You might call it Juneau's hidden industry.
State government and tourism are familiar legs of Juneau's economy, but people often forget about the seafood industry, which accounts for $19.3 million in annual payroll to local residents, members of the city's Fisheries Development Committee told the Juneau Assembly on Monday.
Neglecting the fishing industry isn't a good idea, they warned, as they offered ways the city could help. A loading dock for commercial boats near Auke Bay is one priority, said Greg Fisk, chairman of the city's fisheries panel. Voters approved $3.25 million in bonding for the project in October.
"We did surveys of the processing industry and the fishing industry - the permit holders - and it was rated the top priority of those two sectors of anything the city could undertake," he said. "We urge you to push forward with this off-loading facility."
The dock's design is the next project slated to go before the Assembly's Public Works and Facilities Committee, Deputy Mayor Ken Koelsch said. Fisk encouraged the city to keep the project simple.
He also asked the city to keep an open mind about seafood-processing permits.
"We're not suggesting the rules be relaxed in any way, but just to see this as a priority," Fisk said. "If we do this, there's good potential for substantial growth in the industry."
As an example, the Juneau Planning Commission last year approved a permit for a new Alaska Glacier Seafoods plant near Auke Nu Cove. An appeal by neighbors is pending before the Assembly.
Although salmon markets are "in tough shape," Juneau's fishermen hold a mix of fishing permits, fisheries committee member and seafood industry analyst Chris McDowell said. Forty-six percent of earnings by Juneau fishing-permit holders come from halibut and sablefish, followed by salmon at 38 percent and shellfish at 12 percent, according to the state Commercial Fisheries Entry Commission.
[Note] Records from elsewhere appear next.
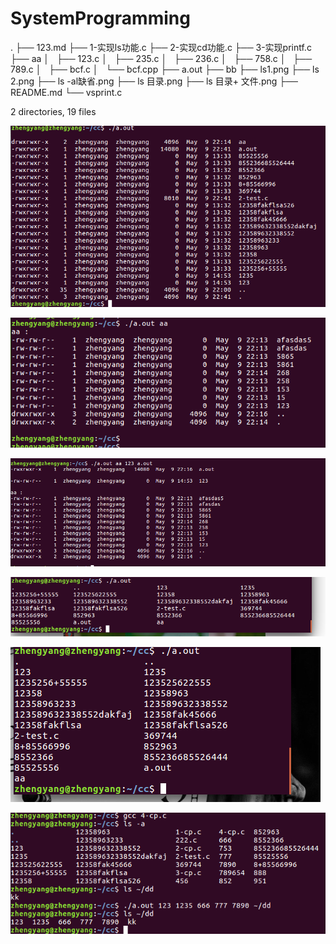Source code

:# SystemProgramming 

.
├── 123.md
├── 1-实现ls功能.c
├── 2-实现cd功能.c
├── 3-实现printf.c
├── aa
│   ├── 123.c
│   ├── 235.c
│   ├── 236.c
│   ├── 758.c
│   ├── 789.c
│   ├── bcf.c
│   └── bcf.cpp
├── a.out
├── bb
├── ls1.png
├── ls 2.png
├── ls -al缺省.png
├── ls 目录.png
├── ls 目录+ 文件.png
├── README.md
└── vsprint.c

2 directories, 19 files

![ls-al 缺省](https://github.com/zhengyang0106/SystemProgramming/blob/master/ls%20-al%E7%BC%BA%E7%9C%81.png?raw=true)

![ls-al 目录](https://github.com/zhengyang0106/SystemProgramming/blob/master/ls%20%E7%9B%AE%E5%BD%95.png?raw=true)

![ls-al 目录+文件](https://github.com/zhengyang0106/SystemProgramming/blob/master/ls%20%E7%9B%AE%E5%BD%95+%20%E6%96%87%E4%BB%B6.png?raw=true)

![ls 1](https://github.com/zhengyang0106/SystemProgramming/blob/master/ls1.png?raw=true)

![ls 2](https://github.com/zhengyang0106/SystemProgramming/blob/master/ls%202.png?raw=true)

![cp功能](https://github.com/zhengyang0106/SystemProgramming/blob/master/cp%20%E6%96%87%E4%BB%B6.png?raw=true)

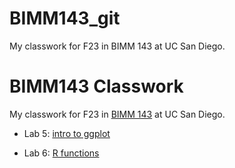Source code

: # BIMM143_git
My classwork for F23 in BIMM 143 at UC San Diego. 

# BIMM143 Classwork

My classwork for F23 in [BIMM 143](https://bioboot.github.io/bimm143_F23/) at UC San Diego. 

- Lab 5: [intro to ggplot](https://github.com/ZainubDarsot/BIMM143_git/blob/2f5d1c66463c5e12b5532090312722179f0d72fd/class05/class05.pdf)

- Lab 6: [R functions](https://github.com/ZainubDarsot/BIMM143_git/blob/main/Class06/Class06.md)

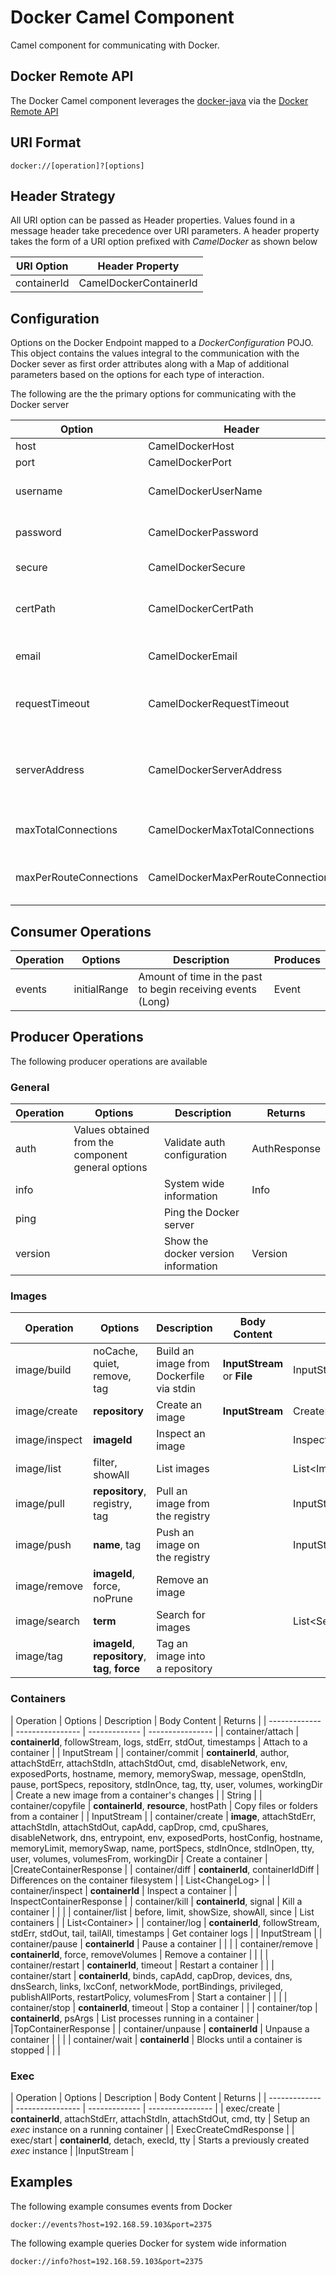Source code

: Docker Camel Component
=======================

Camel component for communicating with Docker.

## Docker Remote API

The Docker Camel component leverages the [docker-java](https://github.com/docker-java/docker-java) via the [Docker Remote API](https://docs.docker.com/reference/api/docker_remote_api/)

## URI Format

    docker://[operation]?[options]

## Header Strategy

All URI option can be passed as Header properties. Values found in a message header take precedence over URI parameters. A header property takes the form of a URI option prefixed with *CamelDocker* as shown below

| URI Option | Header Property  |
| ------------- | ---------------- |
|containerId|CamelDockerContainerId |

## Configuration

Options on the Docker Endpoint mapped to a *DockerConfiguration* POJO. This object contains the values integral to the communication with the Docker sever as first order attributes along with a Map of additional parameters based on the options for each type of interaction.

The following are the the primary options for communicating with the Docker server

| Option | Header | Description | Default Value |
|-----------|-----------|-----------------|-------------------|
| host     | CamelDockerHost | Docker host | localhost |
| port      | CamelDockerPort | Docker port | 2375 |
| username | CamelDockerUserName | User name to authenticate with | |
| password | CamelDockerPassword | Password to authenticate with | |
| secure | CamelDockerSecure | Use HTTPS communication | false |
|certPath | CamelDockerCertPath | Location containing the SSL certificate chain | |
| email | CamelDockerEmail | Email address associated with the user | |
| requestTimeout | CamelDockerRequestTimeout | Request timeout for response (in seconds) | 30 |
|serverAddress | CamelDockerServerAddress | Address of the Docker registry server (If not specified, *host* will be used) | https://index.docker.io/v1/ |
|maxTotalConnections | CamelDockerMaxTotalConnections | Maximum number of total connections | 100 |
|maxPerRouteConnections | CamelDockerMaxPerRouteConnections | Maximum number of connections per route | 100 |


## Consumer Operations

| Operation | Options | Description  | Produces |
| ------------- | ---------------- | ------------- | ---------------- |
|events| initialRange | Amount of time in the past to begin receiving events (Long) | Event |

## Producer Operations

The following producer operations are available

### General
| Operation | Options | Description  | Returns |
| ------------- | ---------------- | ------------- | ---------------- |
| auth | Values obtained from the component general options| Validate auth configuration | AuthResponse |
| info | | System wide information | Info |
| ping | | Ping the Docker server |  |
| version | | Show the docker version information | Version |

 
### Images

| Operation | Options | Description | Body Content | Returns |
| ------------- | ---------------- | ------------- | ---------------- | ---------------- |
| image/build | noCache, quiet, remove, tag | Build an image from Dockerfile via stdin | **InputStream** or **File** | InputStream |
| image/create | **repository** | Create an image | **InputStream** |CreateImageResponse |
| image/inspect | **imageId** | Inspect an image | | InspectImageResponse |
| image/list | filter, showAll | List images | | List&lt;Image&gt; |
| image/pull |  **repository**, registry, tag | Pull an image from the registry | |InputStream |
| image/push | **name**, tag | Push an image on the registry | | InputStream |
| image/remove | **imageId**, force, noPrune | Remove an image | | |
| image/search | **term** | Search for images | | List&lt;SearchItem&gt; |
| image/tag | **imageId**, **repository**, **tag**, **force** | Tag an image into a repository | | |	

### Containers

| Operation | Options | Description  | Body Content | Returns |
| ------------- | ---------------- | ------------- | ---------------- |
| container/attach | **containerId**, followStream, logs, stdErr, stdOut, timestamps  | Attach to a container | | InputStream |
| container/commit | **containerId**, author, attachStdErr, attachStdIn, attachStdOut, cmd, disableNetwork, env, exposedPorts, hostname, memory, memorySwap, message, openStdIn, pause, portSpecs, repository, stdInOnce, tag, tty, user, volumes, workingDir | Create a new image from a container's changes | | String |
| container/copyfile | **containerId**, **resource**, hostPath | Copy files or folders from a container | | InputStream |
| container/create | **image**, attachStdErr, attachStdIn, attachStdOut, capAdd, capDrop, cmd, cpuShares, disableNetwork, dns, entrypoint, env, exposedPorts, hostConfig, hostname, memoryLimit, memorySwap, name, portSpecs, stdInOnce, stdInOpen, tty, user, volumes, volumesFrom, workingDir | Create a container |  |CreateContainerResponse |
| container/diff | **containerId**, containerIdDiff | Differences on the container filesystem | | List&lt;ChangeLog&gt; |
| container/inspect | **containerId** | Inspect a container  | | InspectContainerResponse |
| container/kill | **containerId**, signal | Kill a container | | |
| container/list | before, limit, showSize, showAll, since | List containers | | List&lt;Container&gt; |
| container/log | **containerId**, followStream, stdErr, stdOut, tail, tailAll, timestamps | Get container logs | | InputStream |
| container/pause | **containerId** | Pause a container | | |
| container/remove | **containerId**, force, removeVolumes | Remove a container | | |
| container/restart | **containerId**, timeout | Restart a container | |
| container/start | **containerId**, binds, capAdd, capDrop, devices, dns, dnsSearch, links, lxcConf, networkMode, portBindings, privileged, publishAllPorts, restartPolicy, volumesFrom | Start a container | | |
| container/stop | **containerId**, timeout | Stop a container | |
| container/top | **containerId**, psArgs | List processes running in a container | |TopContainerResponse |
| container/unpause | **containerId** | Unpause a container | | |
| container/wait | **containerId** | Blocks until a container is stopped | | |

### Exec

| Operation | Options | Description  | Body Content | Returns |
| ------------- | ---------------- | ------------- | ---------------- |
| exec/create | **containerId**, attachStdErr, attachStdIn, attachStdOut, cmd, tty | Setup an *exec* instance on a running container | | ExecCreateCmdResponse |
| exec/start | **containerId**, detach, execId, tty | Starts a previously created *exec* instance | |InputStream |


## Examples

The following example consumes events from Docker 

    docker://events?host=192.168.59.103&port=2375

The following example queries Docker for system wide information

    docker://info?host=192.168.59.103&port=2375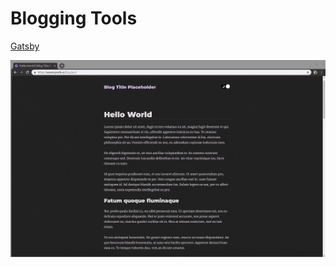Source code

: # Blogging Tools
[Gatsby](https://www.gatsbyjs.org/packages/gatsby-theme-waves/)

![gatsby](./theme-waves.gif "Awesome Blog Style")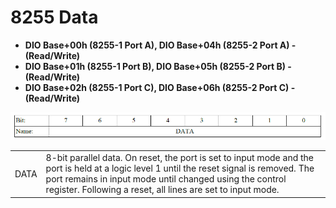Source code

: # 8255 Data

* **DIO Base+00h \(8255-1 Port A\), DIO Base+04h \(8255-2 Port A\) - \(Read/Write\)** 
* **DIO Base+01h \(8255-1 Port B\), DIO Base+05h \(8255-2 Port B\) - \(Read/Write\)** 
* **DIO Base+02h \(8255-1 Port C\), DIO Base+06h \(8255-2 Port C\) - \(Read/Write\)**

![](../../../.gitbook/assets/31%20%285%29.png)

|  |  |
| :--- | :--- |
| DATA  | 8-bit parallel data. On reset, the port is set to input mode and the port is held at a logic level 1 until the reset signal is removed. The port remains in input mode until changed using the control register. Following a reset, all lines are set to input mode. |



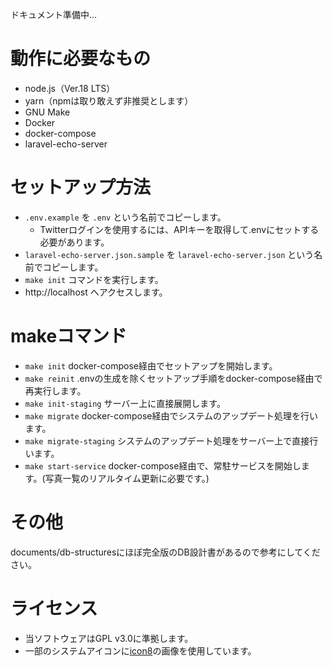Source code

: ドキュメント準備中...

# 動作に必要なもの
- node.js（Ver.18 LTS）
- yarn（npmは取り敢えず非推奨とします）
- GNU Make
- Docker
- docker-compose
- laravel-echo-server

# セットアップ方法
- `.env.example` を `.env` という名前でコピーします。
  - Twitterログインを使用するには、APIキーを取得して.envにセットする必要があります。
- `laravel-echo-server.json.sample` を `laravel-echo-server.json` という名前でコピーします。
- `make init` コマンドを実行します。
- http://localhost へアクセスします。
# makeコマンド
- `make init` docker-compose経由でセットアップを開始します。
- `make reinit` .envの生成を除くセットアップ手順をdocker-compose経由で再実行します。
- `make init-staging` サーバー上に直接展開します。
- `make migrate` docker-compose経由でシステムのアップデート処理を行います。
- `make migrate-staging` システムのアップデート処理をサーバー上で直接行います。
- `make start-service` docker-compose経由で、常駐サービスを開始します。(写真一覧のリアルタイム更新に必要です。)

# その他
documents/db-structuresにほぼ完全版のDB設計書があるので参考にしてください。

# ライセンス
- 当ソフトウェアはGPL v3.0に準拠します。
- 一部のシステムアイコンに[icon8](https://icons8.jp/)の画像を使用しています。
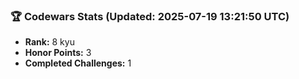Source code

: ### 🏆 Codewars Stats (Updated: 2025-07-19 13:21:50 UTC)

- **Rank:** 8 kyu
- **Honor Points:** 3
- **Completed Challenges:** 1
"When I talk to folks, most of what they hear about the fishing industry is bad news about salmon," McDowell said. "But the truth is, Juneau permit holders make almost two-thirds of their earnings from nonsalmon species, most of the markets of which are very healthy."
Juneau had 312 active fishing-permit holders with earnings of $14.4 million in 2001. Gross income is down somewhat - the 10-year average for permit holder earnings is $16.4 million, McDowell said.
Juneau also is home to 412 crew members with income worth roughly $2 million. The payroll of local processors and hatcheries accounted for another $2.8 million last year.
"As far as the salmon markets are concerned, it's quite true that we are taking a beating pricewise," Fisk said. "The plus side is the salmon market, particularly the domestic market, has grown enormously. ... We haven't adjusted to filling the market needs yet, so there's a lot of potential for us to recover."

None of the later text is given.